Русская канарейка. Трилогия в одном томе
Шрифт:
– А почему здесь написано: «Молчание Голгофы»? – спросил он и осекся: конечно, молчание… У нее же все происходит – в молчании…
А ваша минувшая ночь, кретин ты этакий, – разве она не произошла в молчании, ваша единственная прекрасная ночь, – в упоительном, бесконечном и исчерпывающем молчании двух непрерывно беседующих тел…
Он опять вспомнил, что сейчас она исчезнет, растворится в толпе; сейчас ее выметет ветром из его жизни. И за мыслью немедленно последовал гулкий обвал где-то внутри – он называл это место
– А вот этот рассказ называется «Тишина восточного базара», – сказала она. – Могу только вообразить, какой там стоит гвалт – по плотности воздуха: он такой… густой, как студень; густой от запахов специй, мяса, рыбы, хлебов… людских выдохов и, конечно, голосов, криков, зазывов, стонов и проклятий. Там арабские торговцы чуть не силой в лавки затаскивают: «Наташа, Наташа!» – все русские женщины у них «наташи», даже если говоришь с ними по-английски. Как-то чуют. Они вообще ушлые.
Перед ним проплывали, мягко подталкиваемые ее рукой, цветные лоскуты снимков – так кошка или собака носом подталкивает своих детенышей.
Стена с рядом распятых арабских платьев, вышитых золотыми и разноцветными нитками – болбочущие цвета, перебивающие друг друга, как голоса кумушек. Белая чашечка с засохшей на дне кофейной гущей, забытая на каменном столбе: еле заметны буквы древней латыни, выбитые чьей-то рукой две тысячи лет назад: «Стоянка десятого римского легиона…»
Глаза старика-раввина: все лицо в тени, а глаза попали в резкую полосу света от полуприкрытых ставней – пронзительный, невыносимый взгляд, переживший воинов того самого десятого римского легиона.
А вот отдраенной медью горят тарелки на голубой стене: столовка грека Косты на одной из кривых и узких улочек Старого города. Затрапезное заведение, одно из многих, если б не экзотическое библейское блюдо, которое там подают: голубь, фаршированный рисом и кедровыми орешками… Едали, не раз едали у Косты его фаршированного голубя…

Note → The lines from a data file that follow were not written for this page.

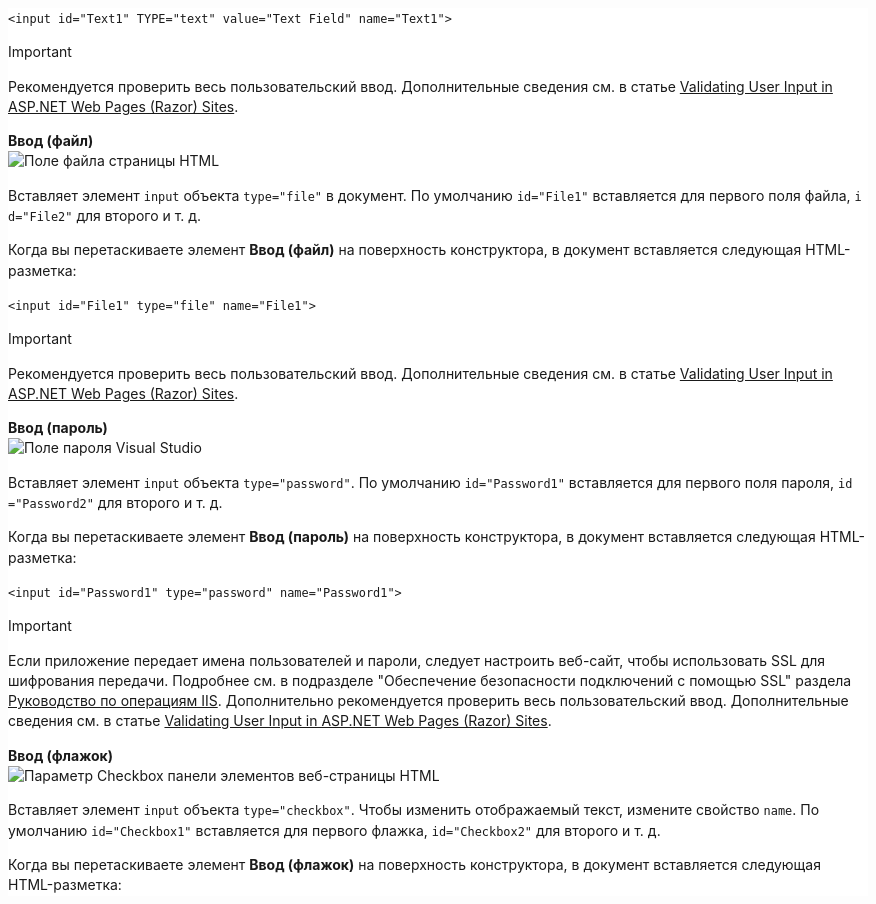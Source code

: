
 ```  
<input id="Text1" TYPE="text" value="Text Field" name="Text1">  
```  

> [!IMPORTANT]
>  Рекомендуется проверить весь пользовательский ввод. Дополнительные сведения см. в статье [Validating User Input in ASP.NET Web Pages (Razor) Sites](https://docs.microsoft.com/aspnet/web-pages/overview/ui-layouts-and-themes/validating-user-input-in-aspnet-web-pages-sites).  

 **Ввод (файл)**  
 ![Поле файла страницы HTML](../../ide/reference/media/vxfilefield.gif "vxFilefield")  

 Вставляет элемент `input` объекта `type="file"` в документ. По умолчанию `id="File1"` вставляется для первого поля файла, `id="File2"` для второго и т. д.  

 Когда вы перетаскиваете элемент **Ввод (файл)** на поверхность конструктора, в документ вставляется следующая HTML-разметка:  

```  
<input id="File1" type="file" name="File1">  
```  

> [!IMPORTANT]
>  Рекомендуется проверить весь пользовательский ввод. Дополнительные сведения см. в статье [Validating User Input in ASP.NET Web Pages (Razor) Sites](https://docs.microsoft.com/aspnet/web-pages/overview/ui-layouts-and-themes/validating-user-input-in-aspnet-web-pages-sites).  

 **Ввод (пароль)**  
 ![Поле пароля Visual Studio](../../ide/reference/media/vxpassword.gif "vxPassword")  

 Вставляет элемент `input` объекта `type="password"`. По умолчанию `id="Password1"` вставляется для первого поля пароля, `id="Password2"` для второго и т. д.  

 Когда вы перетаскиваете элемент **Ввод (пароль)** на поверхность конструктора, в документ вставляется следующая HTML-разметка:  

```  
<input id="Password1" type="password" name="Password1">  
```  

> [!IMPORTANT]
>  Если приложение передает имена пользователей и пароли, следует настроить веб-сайт, чтобы использовать SSL для шифрования передачи. Подробнее см. в подразделе "Обеспечение безопасности подключений с помощью SSL" раздела [Руководство по операциям IIS](http://go.microsoft.com/fwlink/?linkid=47856). Дополнительно рекомендуется проверить весь пользовательский ввод. Дополнительные сведения см. в статье [Validating User Input in ASP.NET Web Pages (Razor) Sites](https://docs.microsoft.com/aspnet/web-pages/overview/ui-layouts-and-themes/validating-user-input-in-aspnet-web-pages-sites).  

 **Ввод (флажок)**  
 ![Параметр Checkbox панели элементов веб-страницы HTML](../../ide/reference/media/vxcheckbox.gif "vxCheckbox")  

 Вставляет элемент `input` объекта `type="checkbox"`. Чтобы изменить отображаемый текст, измените свойство `name`. По умолчанию `id="Checkbox1"` вставляется для первого флажка, `id="Checkbox2"` для второго и т. д.  

 Когда вы перетаскиваете элемент **Ввод (флажок)** на поверхность конструктора, в документ вставляется следующая HTML-разметка:  
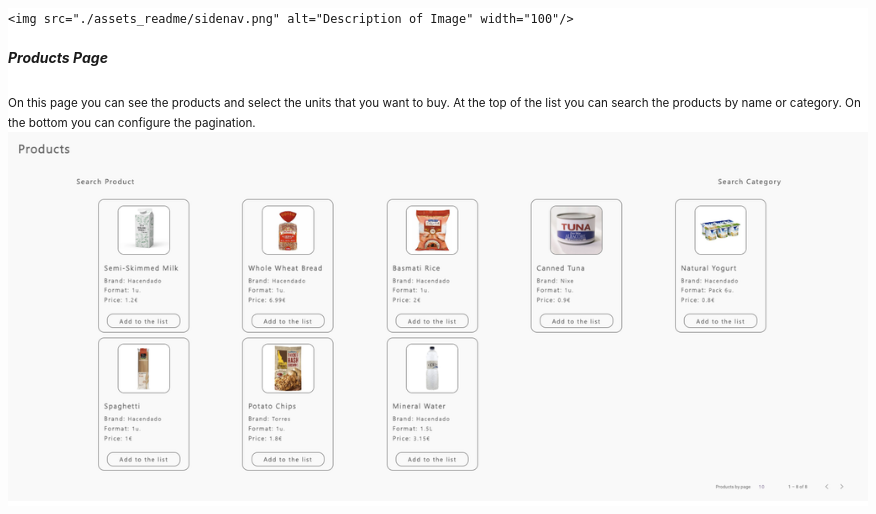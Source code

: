     <img src="./assets_readme/sidenav.png" alt="Description of Image" width="100"/>
</div>

##### Products Page
<small>
On this page you can see the products and select the units that you want to buy. At the top of the list you can search the products by name or category.
On the bottom you can configure the pagination.
</small>

<div align="center">
    <img src="./assets_readme/products-page.png" alt="Description of Image" width="1000"/>
</div>
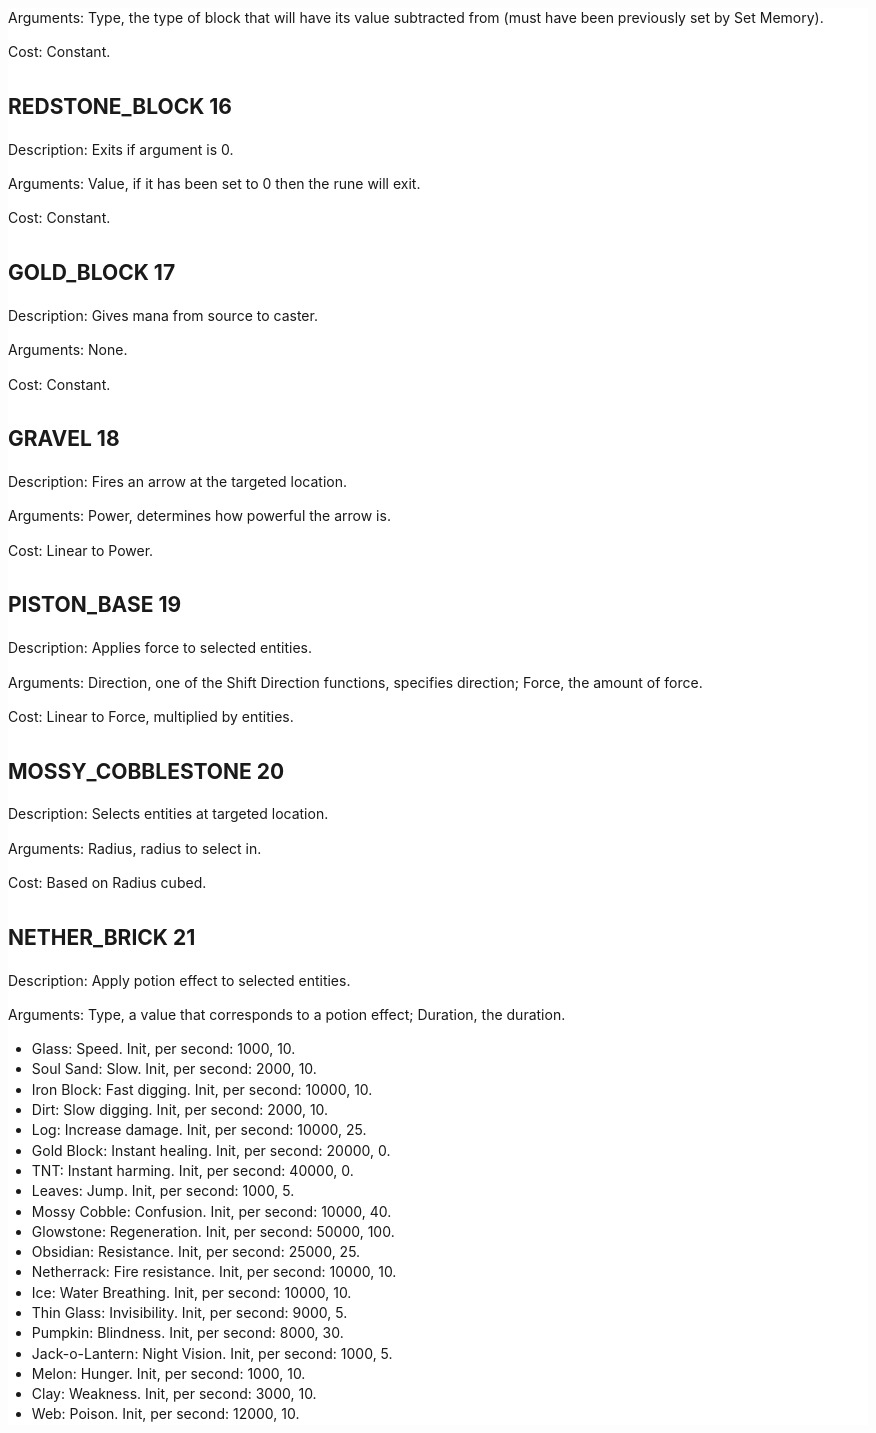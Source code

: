 Arguments: Type, the type of block that will have its value subtracted from (must have been previously set by Set Memory).

Cost: Constant.

REDSTONE_BLOCK		16
---------------
Description: Exits if argument is 0.

Arguments: Value, if it has been set to 0 then the rune will exit.

Cost: Constant.

GOLD_BLOCK		17
---------------
Description: Gives mana from source to caster.

Arguments: None.

Cost: Constant.

GRAVEL			18
---------------
Description: Fires an arrow at the targeted location.

Arguments: Power, determines how powerful the arrow is.

Cost: Linear to Power.

PISTON_BASE		19
---------------
Description: Applies force to selected entities.

Arguments: Direction, one of the Shift Direction functions, specifies direction; Force, the amount of force.

Cost: Linear to Force, multiplied by entities.

MOSSY_COBBLESTONE	20
---------------
Description: Selects entities at targeted location.

Arguments: Radius, radius to select in.

Cost: Based on Radius cubed.

NETHER_BRICK		21
---------------
Description: Apply potion effect to selected entities.

Arguments: Type, a value that corresponds to a potion effect; Duration, the duration.
  * Glass: Speed. Init, per second: 1000, 10.
  * Soul Sand: Slow. Init, per second: 2000, 10.
  * Iron Block: Fast digging. Init, per second: 10000, 10.
  * Dirt: Slow digging. Init, per second: 2000, 10.
  * Log: Increase damage. Init, per second: 10000, 25.
  * Gold Block: Instant healing. Init, per second: 20000, 0.
  * TNT: Instant harming. Init, per second: 40000, 0.
  * Leaves: Jump. Init, per second: 1000, 5.
  * Mossy Cobble: Confusion. Init, per second: 10000, 40.
  * Glowstone: Regeneration. Init, per second: 50000, 100.
  * Obsidian: Resistance. Init, per second: 25000, 25.
  * Netherrack: Fire resistance. Init, per second: 10000, 10.
  * Ice: Water Breathing. Init, per second: 10000, 10.
  * Thin Glass: Invisibility. Init, per second: 9000, 5.
  * Pumpkin: Blindness. Init, per second: 8000, 30.
  * Jack-o-Lantern: Night Vision. Init, per second: 1000, 5.
  * Melon: Hunger. Init, per second: 1000, 10.
  * Clay: Weakness. Init, per second: 3000, 10.
  * Web: Poison. Init, per second: 12000, 10.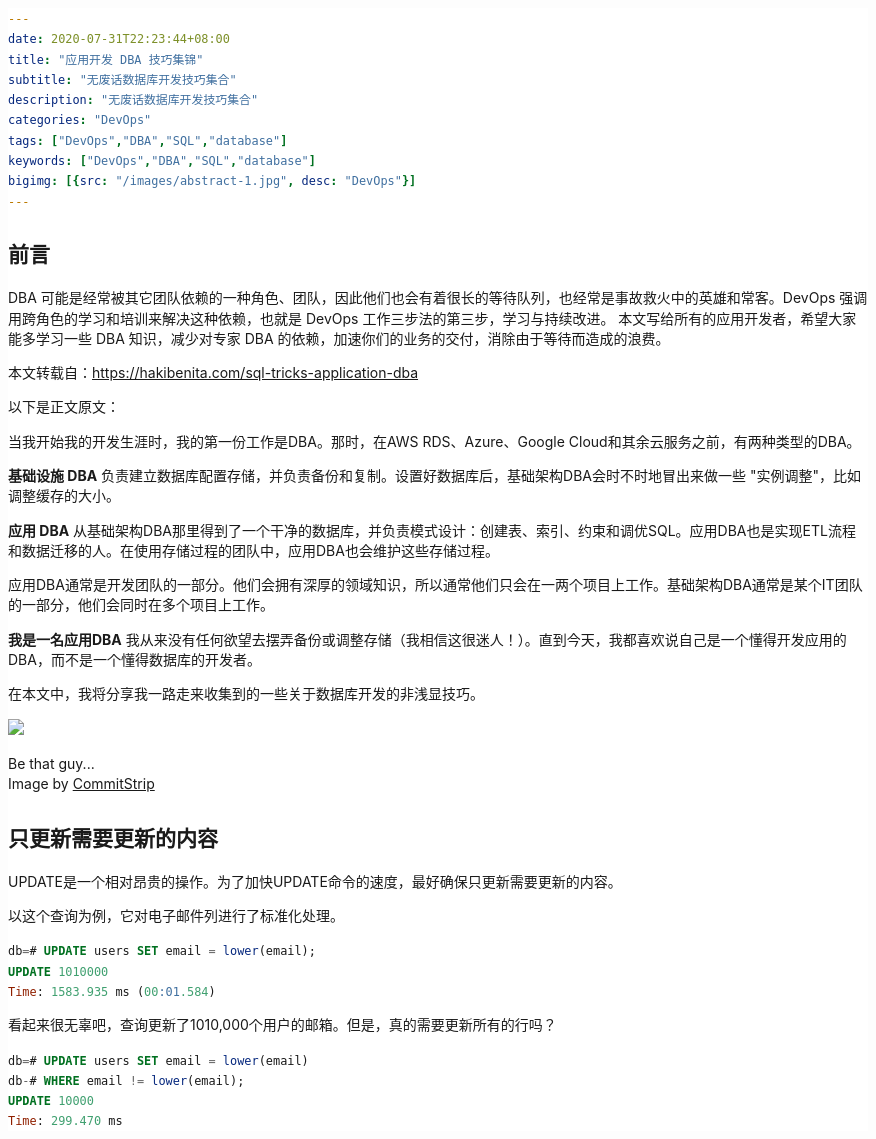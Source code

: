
 ```yaml
---
date: 2020-07-31T22:23:44+08:00
title: "应用开发 DBA 技巧集锦"
subtitle: "无废话数据库开发技巧集合"
description: "无废话数据库开发技巧集合"
categories: "DevOps"
tags: ["DevOps","DBA","SQL","database"]
keywords: ["DevOps","DBA","SQL","database"]
bigimg: [{src: "/images/abstract-1.jpg", desc: "DevOps"}]
---
```


## 前言

DBA 可能是经常被其它团队依赖的一种角色、团队，因此他们也会有着很长的等待队列，也经常是事故救火中的英雄和常客。DevOps 强调用跨角色的学习和培训来解决这种依赖，也就是 DevOps 工作三步法的第三步，学习与持续改进。 本文写给所有的应用开发者，希望大家能多学习一些 DBA 知识，减少对专家 DBA 的依赖，加速你们的业务的交付，消除由于等待而造成的浪费。

本文转载自：https://hakibenita.com/sql-tricks-application-dba

以下是正文原文：

当我开始我的开发生涯时，我的第一份工作是DBA。那时，在AWS RDS、Azure、Google Cloud和其余云服务之前，有两种类型的DBA。

**基础设施 DBA** 负责建立数据库配置存储，并负责备份和复制。设置好数据库后，基础架构DBA会时不时地冒出来做一些 "实例调整"，比如调整缓存的大小。

**应用 DBA** 从基础架构DBA那里得到了一个干净的数据库，并负责模式设计：创建表、索引、约束和调优SQL。应用DBA也是实现ETL流程和数据迁移的人。在使用存储过程的团队中，应用DBA也会维护这些存储过程。

应用DBA通常是开发团队的一部分。他们会拥有深厚的领域知识，所以通常他们只会在一两个项目上工作。基础架构DBA通常是某个IT团队的一部分，他们会同时在多个项目上工作。

**我是一名应用DBA** 我从来没有任何欲望去摆弄备份或调整存储（我相信这很迷人！）。直到今天，我都喜欢说自己是一个懂得开发应用的DBA，而不是一个懂得数据库的开发者。

在本文中，我将分享我一路走来收集到的一些关于数据库开发的非浅显技巧。

![](/images/00-sql-tricks-dba.jpg)

Be that guy...<br>Image by <a href="https://www.commitstrip.com/en/2014/08/01/when-i-help-a-rookie-coder-fix-his-queries">CommitStrip</a>



## 只更新需要更新的内容

UPDATE是一个相对昂贵的操作。为了加快UPDATE命令的速度，最好确保只更新需要更新的内容。

以这个查询为例，它对电子邮件列进行了标准化处理。


```sql
db=# UPDATE users SET email = lower(email);
UPDATE 1010000
Time: 1583.935 ms (00:01.584)
```

看起来很无辜吧，查询更新了1010,000个用户的邮箱。但是，真的需要更新所有的行吗？

```sql
db=# UPDATE users SET email = lower(email)
db-# WHERE email != lower(email);
UPDATE 10000
Time: 299.470 ms
```

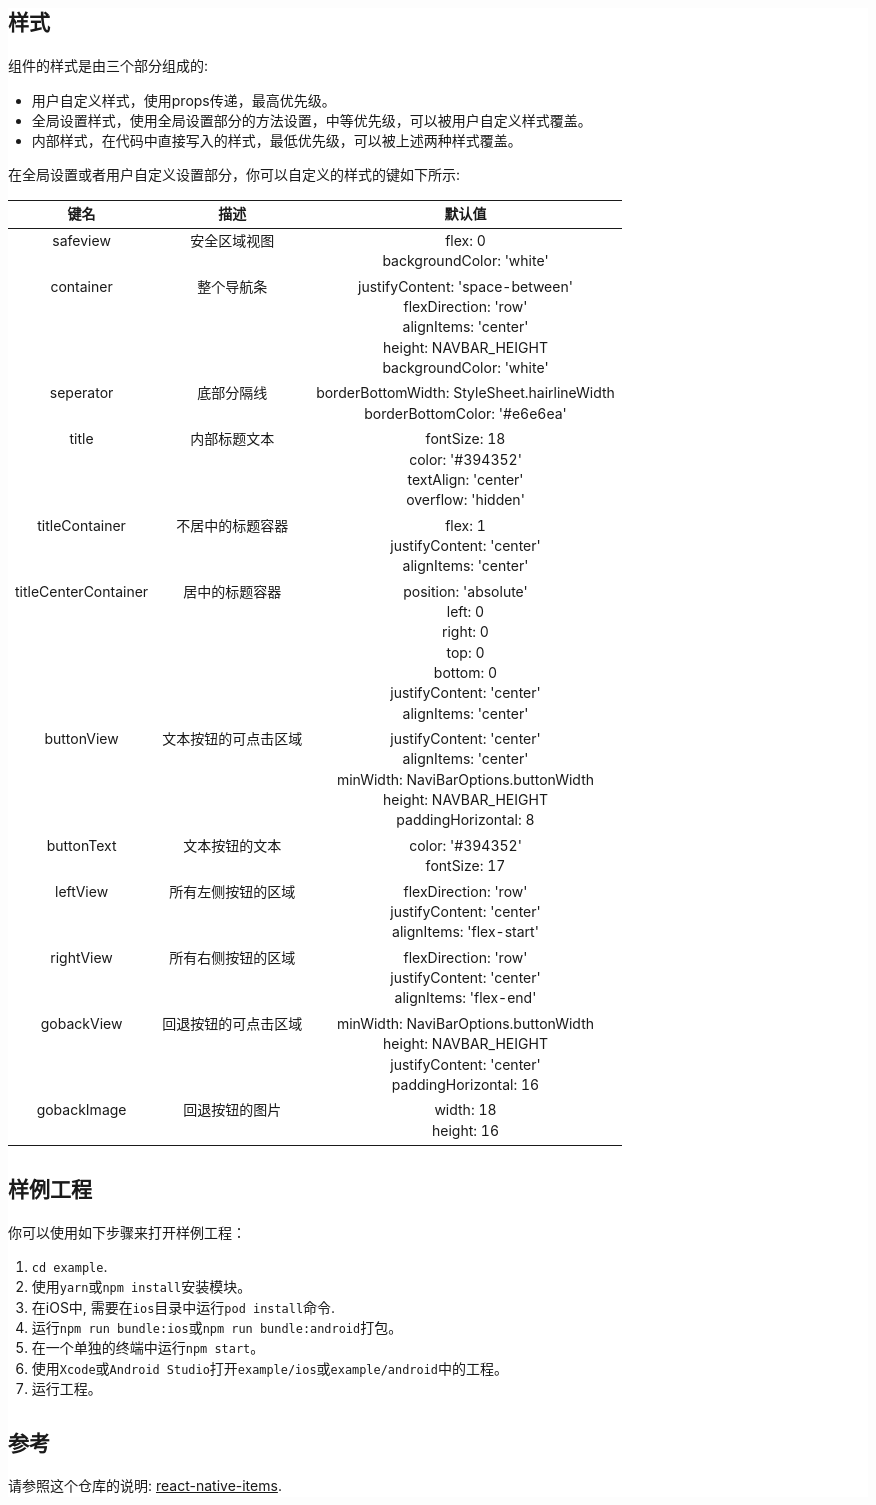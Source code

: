 ## 样式

组件的样式是由三个部分组成的:

* 用户自定义样式，使用props传递，最高优先级。
* 全局设置样式，使用全局设置部分的方法设置，中等优先级，可以被用户自定义样式覆盖。
* 内部样式，在代码中直接写入的样式，最低优先级，可以被上述两种样式覆盖。

在全局设置或者用户自定义设置部分，你可以自定义的样式的键如下所示:

| 键名 | 描述 | 默认值 |
| :-: | :-: | :-: |
| safeview | 安全区域视图 | flex: 0<br>backgroundColor: 'white' |
| container | 整个导航条 | justifyContent: 'space-between'<br>flexDirection: 'row'<br>alignItems: 'center'<br>height: NAVBAR_HEIGHT<br>backgroundColor: 'white' |
| seperator | 底部分隔线 | borderBottomWidth: StyleSheet.hairlineWidth<br>borderBottomColor: '#e6e6ea' |
| title | 内部标题文本 | fontSize: 18<br>color: '#394352'<br>textAlign: 'center'<br>overflow: 'hidden' |
| titleContainer | 不居中的标题容器 | flex: 1<br>justifyContent: 'center'<br>alignItems: 'center' |
| titleCenterContainer | 居中的标题容器 | position: 'absolute'<br>left: 0<br>right: 0<br>top: 0<br>bottom: 0<br>justifyContent: 'center'<br>alignItems: 'center' |
| buttonView | 文本按钮的可点击区域 | justifyContent: 'center'<br>alignItems: 'center'<br>minWidth: NaviBarOptions.buttonWidth<br>height: NAVBAR_HEIGHT<br>paddingHorizontal: 8 |
| buttonText | 文本按钮的文本 | color: '#394352'<br>fontSize: 17 |
| leftView | 所有左侧按钮的区域 | flexDirection: 'row'<br>justifyContent: 'center'<br>alignItems: 'flex-start' |
| rightView | 所有右侧按钮的区域 | flexDirection: 'row'<br>justifyContent: 'center'<br>alignItems: 'flex-end' |
| gobackView | 回退按钮的可点击区域 | minWidth: NaviBarOptions.buttonWidth<br>height: NAVBAR_HEIGHT<br>justifyContent: 'center'<br>paddingHorizontal: 16 |
| gobackImage | 回退按钮的图片 | width: 18<br>height: 16 |

## 样例工程

你可以使用如下步骤来打开样例工程：

1. `cd example`.
1. 使用`yarn`或`npm install`安装模块。
1. 在iOS中, 需要在`ios`目录中运行`pod install`命令.
1. 运行`npm run bundle:ios`或`npm run bundle:android`打包。
1. 在一个单独的终端中运行`npm start`。
1. 使用`Xcode`或`Android Studio`打开`example/ios`或`example/android`中的工程。
1. 运行工程。

## 参考

请参照这个仓库的说明: [react-native-items](https://github.com/gaoxiaosong/react-native-items/blob/master/README-zh_CN.md).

– Постой! – вдруг сказал Леон. – Верни предыдущую…
Снова на экран выплыл серебряный чан, доверху заполненный мелкозернистым, узловатым, колючим крошевом разномастных вещиц: янтарные, коралловые, бирюзовые, чернено-серебряные бусины, агатовые четки, кованые заколки, крошечные медные светильники, цепочки, кресты и подсвечники, и маленькие бронзовые ханукии. Под фотографией надпись, как он сам бы назвал: «Музей минувшего времени».
– Нет-нет, еще до этой… Там, где в разных руках – две одинаковые монеты.
– А-а! – протянула она одобрительно. – Это моя любимая. Если ты оценил, покажу в настоящем виде.
И вывела на экран тот же снимок, но в черно-белом варианте.
– Ты уже понял, что не каждая фотография имеет право стать черно-белой? – уточнила она. – Говорят: «Глаза не врут». На самом деле – врут отлично! О человеке врет все: одежда врет, прическа, даже лицо. Но руки – в последнюю очередь. И если на портрете «выключить» цвет, то с ним автоматически уходит все неважное, ненастоящее. И проявляется суть человека.
Леон молча рассматривал изображение на экране. В данную минуту ему было плевать, цветное оно или черно-белое. Ему вообще было не до художественных достоинств. Он знал эти руки: и левую, сильную, мужскую, рабочую, со вздувшимися венами, и вторую – детскую, беззащитную, навсегда оставшуюся в минувшем времени… В каждой лежало по совершенно одинаковой старинной серебряной монете.
– Знаешь, в чем соль этого фото? – спросила Айя и сразу же ответила: – В том, что это руки одного и того же человека.
– Да неужели… – пробормотал Леон, мгновенно покрывшись испариной: значит, не ошибся.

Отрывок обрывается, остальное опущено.